LOL! Look, we're not talking about million year old monkey bones here. C-14 dating is generally reliable for anything less than 50,000 years old. I say "generally" because it does vary slightly based on surrounding environmental conditions, and older samples can be off by a couple thousand years (a whisker by the timescales we're discussing). Still, sometimes flukes do happen, which is why generalized statements like "the humans wiped out the sloths" have to be backed up by numerous datings from geographically diverse sites.

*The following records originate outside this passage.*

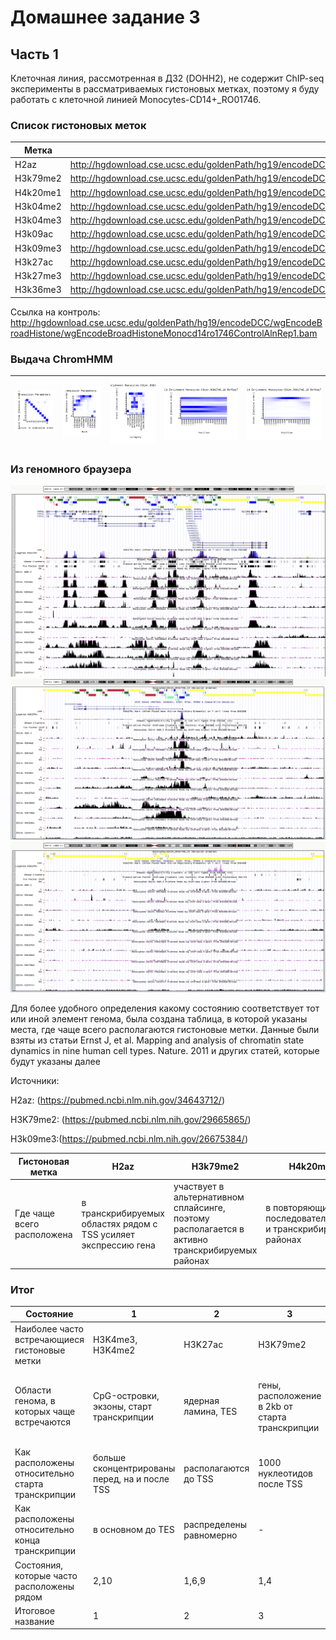 # Домашнее задание 3
## Часть 1
Клеточная линия, рассмотренная в ДЗ2 (DOHH2), не содержит ChIP-seq эксперименты в рассматриваемых гистоновых метках, 
поэтому я буду работать с клеточной линией Monocytes-CD14+_RO01746.
### Список гистоновых меток
Метка|Ссылка на файл
-----|--------------
H2az|http://hgdownload.cse.ucsc.edu/goldenPath/hg19/encodeDCC/wgEncodeBroadHistone/wgEncodeBroadHistoneMonocd14ro1746H2azAlnRep1.bam
H3k79me2|http://hgdownload.cse.ucsc.edu/goldenPath/hg19/encodeDCC/wgEncodeBroadHistone/wgEncodeBroadHistoneMonocd14ro1746H3k79me2AlnRep1.bam
H4k20me1|http://hgdownload.cse.ucsc.edu/goldenPath/hg19/encodeDCC/wgEncodeBroadHistone/wgEncodeBroadHistoneMonocd14ro1746H4k20me1AlnRep1.bam  
H3k04me2|http://hgdownload.cse.ucsc.edu/goldenPath/hg19/encodeDCC/wgEncodeBroadHistone/wgEncodeBroadHistoneMonocd14ro1746H3k04me2AlnRep1.bam  
H3k04me3|http://hgdownload.cse.ucsc.edu/goldenPath/hg19/encodeDCC/wgEncodeBroadHistone/wgEncodeBroadHistoneMonocd14ro1746H3k04me3AlnRep1.bam  
H3k09ac|http://hgdownload.cse.ucsc.edu/goldenPath/hg19/encodeDCC/wgEncodeBroadHistone/wgEncodeBroadHistoneMonocd14ro1746H3k09acAlnRep1.bam
H3k09me3|http://hgdownload.cse.ucsc.edu/goldenPath/hg19/encodeDCC/wgEncodeBroadHistone/wgEncodeBroadHistoneMonocd14ro1746H3k09me3AlnRep1.bam 
H3k27ac|http://hgdownload.cse.ucsc.edu/goldenPath/hg19/encodeDCC/wgEncodeBroadHistone/wgEncodeBroadHistoneMonocd14ro1746H3k27acAlnRep1.bam 
H3k27me3|http://hgdownload.cse.ucsc.edu/goldenPath/hg19/encodeDCC/wgEncodeBroadHistone/wgEncodeBroadHistoneMonocd14ro1746H3k27me3AlnRep1.bam  
H3k36me3|http://hgdownload.cse.ucsc.edu/goldenPath/hg19/encodeDCC/wgEncodeBroadHistone/wgEncodeBroadHistoneMonocd14ro1746H3k36me3AlnRep1.bam 

Ссылка на контроль: http://hgdownload.cse.ucsc.edu/goldenPath/hg19/encodeDCC/wgEncodeBroadHistone/wgEncodeBroadHistoneMonocd14ro1746ControlAlnRep1.bam

### Выдача ChromHMM

![transitions](/results_10/transitions_10.png)|![emissions](/results_10/emissions_10.png)|![fold1](/results_10/Monocytes-CD14+_RO01746_10_overlap.png)|![fold2](/results_10/Monocytes-CD14+_RO01746_10_RefSeqTES_neighborhood.png)|![fold3](/results_10/Monocytes-CD14+_RO01746_10_RefSeqTSS_neighborhood.png)
 -|-|-|-|-

### Из геномного браузера
![1_genome](/images/1_genome.png)
![2_genome](/images/2_genome.png)
![3_genome](/images/3_genome.png)

Для более удобного определения какому состоянию соответствует тот или иной элемент генома, была создана таблица, в которой указаны места, где чаще всего располагаются гистоновые метки. Данные были взяты из статьи Ernst J, et al. Mapping and analysis of chromatin state dynamics in nine human cell types. Nature. 2011 и других статей, которые будут указаны далее

Источники:

H2az: (https://pubmed.ncbi.nlm.nih.gov/34643712/)

H3K79me2: (https://pubmed.ncbi.nlm.nih.gov/29665865/)

H3k09me3:(https://pubmed.ncbi.nlm.nih.gov/26675384/)

Гистоновая метка|H2az|H3k79me2|H4k20me1|H3k04me2|H3k04me3|H3k09ac|H3k09me3|H3k27ac|H3k27me3|H3k36me3	
-|-|-|-|-|-|-|-|-|-|-
Где чаще всего расположена|в транскрибируемых областях рядом с TSS усиляет экспрессию гена|участвует в альтернативном сплайсинге, поэтому располагается в активно транскрибируемых районах| в повторяющихся последовательностях и транскрибируемых районах|в сильных энхансерах и промоторах|в сильных промоторах и энхансерах|в сильных промоторах и энхансерах|супрессор в гетерохроматине|в сильных энхансерах и промоторах|в неактивных промоторах, повторяющихся областях, иногда в факультативном хроматине|в повторяющихся областях, в транскрибируемых областях

### Итог
Состояние|1|2|3|4|5|6|7|8|9|10
-|-|-|-|-|-|-|-|-|-|-
Наиболее часто встречающиеся гистоновые метки|H3K4me3, H3K4me2|H3K27ac|H3K79me2|H3K79me2|H3K36me3|H3K9ac|H3K36me3|H3K9me3|-|H3K27me3 
Области генома, в которых чаще встречаются|CpG-островки, экзоны, старт транскрипции|ядерная ламина, TES|гены, расположение в 2kb от старта транскрипции|гены, ядерная ламина, расположение в 2kb от старта транскрипции, рядом с TES|экзоны, гены, рядом с TES|экзоны, гены, TES, ламина|экзоны, гены, TES|экзоны, ламина, TES|ламина (+занимает основную часть генома)|распределено равномерно
Как расположены относительно старта транскрипции|больше сконцентрированы перед, на и после TSS|располагаются до TSS|1000 нуклеотидов после TSS|1400 нуклеотидов после TSS|редко встречаются|редко встречаются|-|-|-|распределены равномерно
Как расположены относительно конца транскрипции|в основном до TES|распределены равномерно|-|встречаются редко после TES|сосредоточены до TES|чаще встречаются после TES|сосредоточены до TES|распределены равномерно|-|распределены равномерно
Состояния, которые часто расположены рядом|2,10|1,6,9|1,4|3,5|4,7|2,7|6|9|-|9
Итоговое название|1|2|3|4|5|6|7|8|9|10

In this case, the fossil record is heavy enough to corroborate this theory and offer useful averages. We can tell, for instance, that North America wasn't widely populated by humans 50,000 years ago because the bones dug up so far are almost exclusively newer than that (yes, I know about the flukes, but those could be misreads or even examples of very early explorers). We also know that sloth bones used to be common. We know that the C-14 shows that human remains start showing up around point X, and that sloth remains stop showing up shortly afterward.
It's really not important whether Date X happened 20,000 years ago or 15,000 years ago, but simply that the dating techniques show that the two sets of events happened at the same time.
Look for further developments as Clovis sites are excavated further (they had stopped digging because Clovis was the oldest--in a fine example of circular reasoning) and new finds come to light.
Humans may go back much farther on the continent than previously assumed.